Source texts of formatted documents:
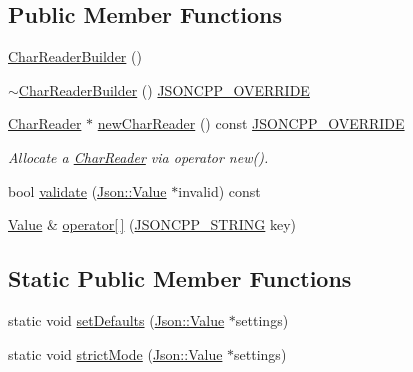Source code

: \subsection*{Public Member Functions}
\begin{DoxyCompactItemize}
\item 
\hyperlink{class_json_1_1_char_reader_builder_a6e197b69a2ede3d87b03b9c5c78ba46a}{Char\+Reader\+Builder} ()
\item 
\hyperlink{class_json_1_1_char_reader_builder_ae8226503f5b947e9d618c39dd992c85c}{$\sim$\+Char\+Reader\+Builder} () \hyperlink{json_8h_a824d6199c91488107e443226fa6022c5}{J\+S\+O\+N\+C\+P\+P\+\_\+\+O\+V\+E\+R\+R\+I\+DE}
\item 
\hyperlink{class_json_1_1_char_reader}{Char\+Reader} $\ast$ \hyperlink{class_json_1_1_char_reader_builder_a3a262fcc76c1eb8eebfd4718fb4e9722}{new\+Char\+Reader} () const \hyperlink{json_8h_a824d6199c91488107e443226fa6022c5}{J\+S\+O\+N\+C\+P\+P\+\_\+\+O\+V\+E\+R\+R\+I\+DE}
\begin{DoxyCompactList}\small\item\em Allocate a \hyperlink{class_json_1_1_char_reader}{Char\+Reader} via operator new(). \end{DoxyCompactList}\item 
bool \hyperlink{class_json_1_1_char_reader_builder_af890b5cb70e9b372e41de5c9e6535d21}{validate} (\hyperlink{class_json_1_1_value}{Json\+::\+Value} $\ast$invalid) const
\item 
\hyperlink{class_json_1_1_value}{Value} \& \hyperlink{class_json_1_1_char_reader_builder_a84b35ef443340c06c0aa7b47851d8d86}{operator\mbox{[}$\,$\mbox{]}} (\hyperlink{json_8h_a1e723f95759de062585bc4a8fd3fa4be}{J\+S\+O\+N\+C\+P\+P\+\_\+\+S\+T\+R\+I\+NG} key)
\end{DoxyCompactItemize}
\subsection*{Static Public Member Functions}
\begin{DoxyCompactItemize}
\item 
static void \hyperlink{class_json_1_1_char_reader_builder_a03ff031e06aabff989ab4addc87294ab}{set\+Defaults} (\hyperlink{class_json_1_1_value}{Json\+::\+Value} $\ast$settings)
\item 
static void \hyperlink{class_json_1_1_char_reader_builder_a9c19e3c5475f9072d527810d4bf56749}{strict\+Mode} (\hyperlink{class_json_1_1_value}{Json\+::\+Value} $\ast$settings)
\end{DoxyCompactItemize}

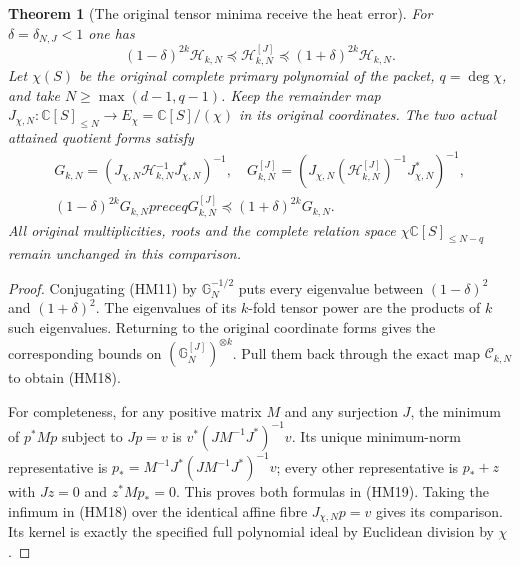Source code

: \documentclass[11pt]{article}
\newcommand{\C}{\mathbb C}\newcommand{\R}{\mathbb R}
\newtheorem{theorem}{Theorem}\newtheorem{lemma}[theorem]{Lemma}
\begin{document}
\begin{theorem}[The original tensor minima receive the heat error]
For $\delta=\delta_{N,J}<1$ one has
\begin{equation}\tag{HM18}
 (1-\delta)^{2k}\mathcal H_{k,N}
 \preceq\mathcal H_{k,N}^{[J]}
 \preceq(1+\delta)^{2k}\mathcal H_{k,N}.
\end{equation}
Let $\chi(S)$ be the original complete primary polynomial of the packet,
$q=\deg\chi$, and take $N\ge\max(d-1,q-1)$. Keep the remainder map
$J_{\chi,N}:\C[S]_{\le N}\to E_\chi=\C[S]/(\chi)$ in its original
coordinates. The two actual attained quotient forms satisfy
\begin{equation}\tag{HM19}
 \begin{gathered}
 G_{k,N}=(J_{\chi,N}\mathcal H_{k,N}^{-1}J_{\chi,N}^*)^{-1},\quad
 G_{k,N}^{[J]}=(J_{\chi,N}(\mathcal H_{k,N}^{[J]})^{-1}
                                                   J_{\chi,N}^*)^{-1},\\
 (1-\delta)^{2k}G_{k,N}preceq G_{k,N}^{[J]}
                                      \preceq(1+\delta)^{2k}G_{k,N}.
 \end{gathered}
\end{equation}
All original multiplicities, roots and the complete relation space
$\chi\C[S]_{\le N-q}$ remain unchanged in this comparison.
\end{theorem}
\begin{proof}
Conjugating (HM11) by $\mathbb G_N^{-1/2}$ puts every eigenvalue
between $(1-\delta)^2$ and $(1+\delta)^2$. The eigenvalues of its
$k$-fold tensor power are the products of $k$ such eigenvalues. Returning
to the original coordinate forms gives the corresponding bounds on
$(\mathbb G_N^{[J]})^{\otimes k}$. Pull them back through the exact
map $\mathcal C_{k,N}$ to obtain (HM18).

For completeness, for any positive matrix $M$ and any surjection $J$,
the minimum of $p^*Mp$ subject to $Jp=v$ is
$v^*(JM^{-1}J^*)^{-1}v$. Its unique minimum-norm representative is
$p_*=M^{-1}J^*(JM^{-1}J^*)^{-1}v$; every other representative is
$p_*+z$ with $Jz=0$ and $z^*Mp_*=0$. This proves both formulas in
(HM19). Taking the infimum in (HM18) over the identical affine fibre
$J_{\chi,N}p=v$ gives its comparison. Its kernel is exactly the
specified full polynomial ideal by Euclidean division by $\chi$.
\end{proof}
\end{document}
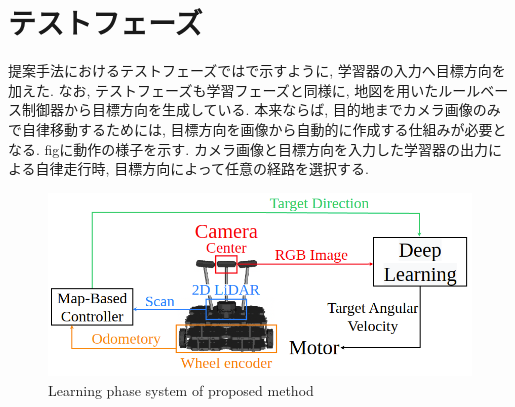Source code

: 
\section{テストフェーズ}
提案手法におけるテストフェーズではで示すように, 学習器の入力へ目標方向を加えた. なお, テストフェーズも学習フェーズと同様に, 地図を用いたルールベース制御器から目標方向を生成している. 本来ならば, 目的地までカメラ画像のみで自律移動するためには, 目標方向を画像から自動的に作成する仕組みが必要となる. figに動作の様子を示す. カメラ画像と目標方向を入力した学習器の出力による自律走行時, 目標方向によって任意の経路を選択する.

\begin{figure}[hbtp]
  \centering
 \includegraphics[keepaspectratio, scale=0.45]
      {images/suggest_test_phase.png}
 \caption{Learning phase system of proposed method}
 \label{Fig:suggest_test_phase}
\end{figure}

\newpage
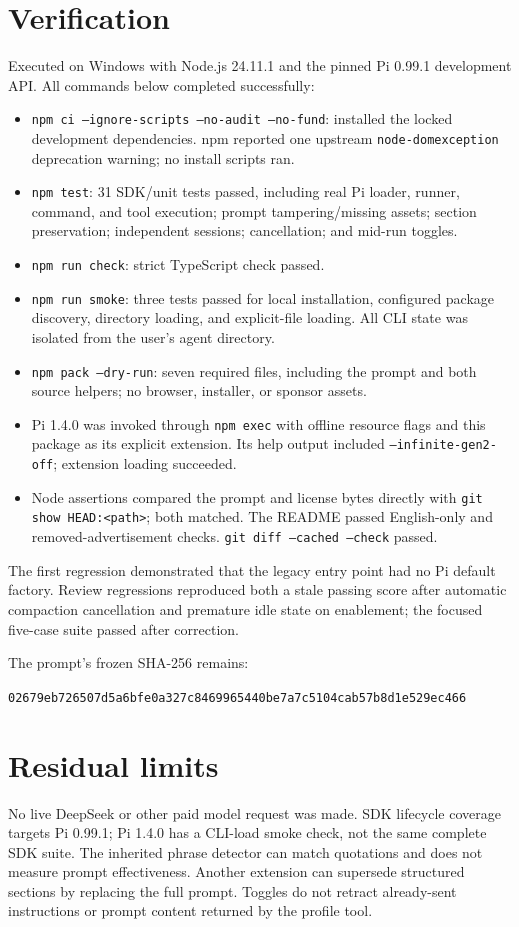 \documentclass[10pt]{ltjsarticle}
\begin{document}
\section{Verification}
Executed on Windows with Node.js 24.11.1 and the pinned Pi 0.99.1 development
API. All commands below completed successfully:
\begin{itemize}
\item \texttt{npm ci --ignore-scripts --no-audit --no-fund}: installed the
locked development dependencies. npm reported one upstream
\texttt{node-domexception} deprecation warning; no install scripts ran.
\item \texttt{npm test}: 31 SDK/unit tests passed, including real Pi loader,
runner, command, and tool execution; prompt tampering/missing assets;
section preservation; independent sessions; cancellation; and mid-run toggles.
\item \texttt{npm run check}: strict TypeScript check passed.
\item \texttt{npm run smoke}: three tests passed for local installation,
configured package discovery, directory loading, and explicit-file loading.
All CLI state was isolated from the user's agent directory.
\item \texttt{npm pack --dry-run}: seven required files, including the prompt
and both source helpers; no browser, installer, or sponsor assets.
\item Pi 1.4.0 was invoked through \texttt{npm exec} with offline resource
flags and this package as its explicit extension. Its help output included
\texttt{--infinite-gen2-off}; extension loading succeeded.
\item Node assertions compared the prompt and license bytes directly with
\texttt{git show HEAD:<path>}; both matched. The README passed English-only
and removed-advertisement checks. \texttt{git diff --cached --check} passed.
\end{itemize}
The first regression demonstrated that the legacy entry point had no Pi
default factory. Review regressions reproduced both a stale passing score
after automatic compaction cancellation and premature idle state on enablement;
the focused five-case suite passed after correction.

The prompt's frozen SHA-256 remains:\par\noindent
\texttt{02679eb726507d5a6bfe0a327c8469965440be7a7c5104cab57b8d1e529ec466}

\section{Residual limits}
No live DeepSeek or other paid model request was made. SDK lifecycle coverage
targets Pi 0.99.1; Pi 1.4.0 has a CLI-load smoke check, not the same complete
SDK suite. The inherited phrase detector can match quotations and does not
measure prompt effectiveness. Another extension can supersede structured
sections by replacing the full prompt. Toggles do not retract already-sent
instructions or prompt content returned by the profile tool.
\end{document}
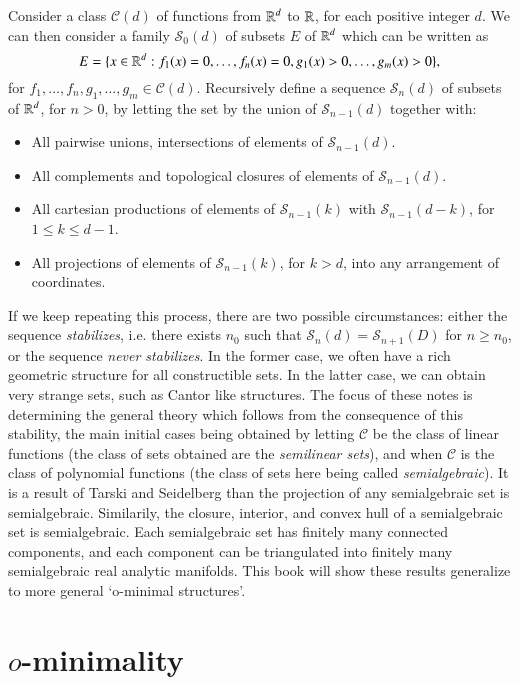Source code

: Consider a class $\mathcal{C}(d)$ of functions from $\operatorname{\mathbb{R}}^d$ to $\operatorname{\mathbb{R}}$, for each positive integer $d$. We can then consider a family $\mathcal{S}_0(d)$ of subsets $E$ of $\operatorname{\mathbb{R}}^d$ which can be written as
%
\[ E = \{ x \in \operatorname{\mathbb{R}}^d: f_1(x) = 0, \dots, f_n(x) = 0, g_1(x) > 0, \dots, g_m(x) > 0 \}, \]
%
for $f_1,\dots,f_n, g_1, \dots, g_m \in \mathcal{C}(d)$. Recursively define a sequence $\mathcal{S}_n(d)$ of subsets of $\operatorname{\mathbb{R}}^d$, for $n > 0$, by letting the set by the union of $\mathcal{S}_{n-1}(d)$ together with:
%
\begin{itemize}
    \item All pairwise unions, intersections of elements of $\mathcal{S}_{n-1}(d)$.
    \item All complements and topological closures of elements of $\mathcal{S}_{n-1}(d)$.
    \item All cartesian productions of elements of $\mathcal{S}_{n-1}(k)$ with $\mathcal{S}_{n-1}(d-k)$, for $1 \leq k \leq d-1$.
    \item All projections of elements of $\mathcal{S}_{n-1}(k)$, for $k > d$, into any arrangement of coordinates.
\end{itemize}
%
If we keep repeating this process, there are two possible circumstances: either the sequence \emph{stabilizes}, i.e. there exists $n_0$ such that $\mathcal{S}_n(d) = \mathcal{S}_{n+1}(D)$ for $n \geq n_0$, or the sequence \emph{never stabilizes}. In the former case, we often have a rich geometric structure for all constructible sets. In the latter case, we can obtain very strange sets, such as Cantor like structures. The focus of these notes is determining the general theory which follows from the consequence of this stability, the main initial cases being obtained by letting $\mathcal{C}$ be the class of linear functions (the class of sets obtained are the \emph{semilinear sets}), and when $\mathcal{C}$ is the class of polynomial functions (the class of sets here being called \emph{semialgebraic}). It is a result of Tarski and Seidelberg than the projection of any semialgebraic set is semialgebraic. Similarily, the closure, interior, and convex hull of a semialgebraic set is semialgebraic. Each semialgebraic set has finitely many connected components, and each component can be triangulated into finitely many semialgebraic real analytic manifolds. This book will show these results generalize to more general `o-minimal structures'.

\section{$o$-minimality}

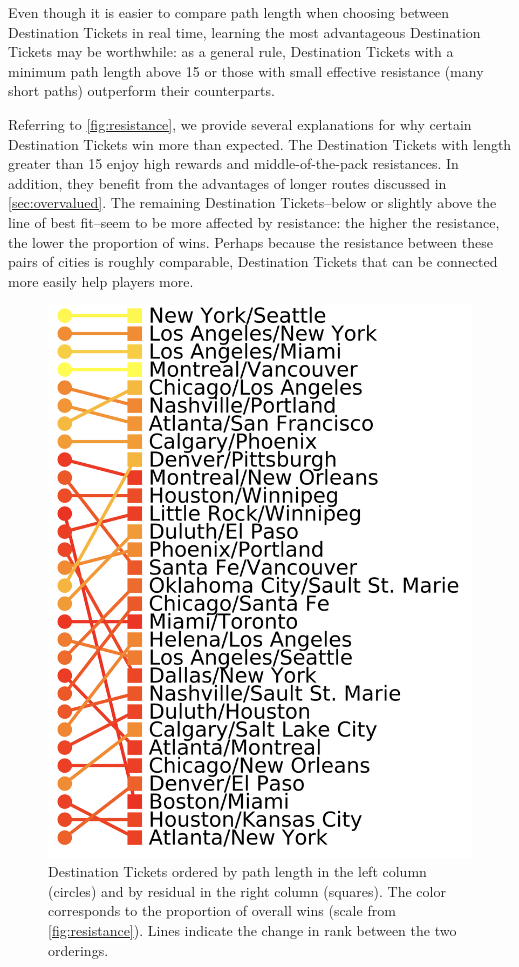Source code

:Even though it is easier to compare path length when choosing
between Destination Tickets in real time,
learning the most advantageous Destination Tickets may be worthwhile:
as a general rule, Destination Tickets with a minimum path
length above 15 or those with small effective resistance
(many short paths) outperform their counterparts.

Referring to \cref{fig:resistance}, 
we provide several explanations for why certain
Destination Tickets win more than expected.
The Destination Tickets with length greater than 15 
enjoy high rewards and middle-of-the-pack 
resistances.
In addition, they benefit from the advantages of longer 
routes discussed in \cref{sec:overvalued}.
The remaining Destination Tickets--below or slightly 
above the line of best fit--seem to be more affected
by resistance: the higher the resistance, the
lower the proportion of wins.
Perhaps because the resistance between these pairs of cities
is roughly comparable, Destination Tickets that 
can be connected more easily help players more.

\begin{figure}[H]
    \centering
    \includegraphics[scale=.25]{figures/rankings.png}
    \caption{Destination Tickets ordered by path length
    in the left column (circles) and by residual
    in the right column (squares). The color
    corresponds to the proportion of overall wins (scale
    from \cref{fig:resistance}).
    Lines indicate the change in rank between
    the two orderings.}
    \label{fig:rankings}
\end{figure}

▶ **WHAT YOU ARE ASKED TO DO**:
Wherever the string "original" appears in the data above, report the whole line.

▶ **ANSWER SPACE**:
\begin{theorem}[The original tensor minima receive the heat error]
Let $\chi(S)$ be the original complete primary polynomial of the packet,
$J_{\chi,N}:\C[S]_{\le N}\to E_\chi=\C[S]/(\chi)$ in its original
All original multiplicities, roots and the complete relation space
to the original coordinate forms gives the corresponding bounds on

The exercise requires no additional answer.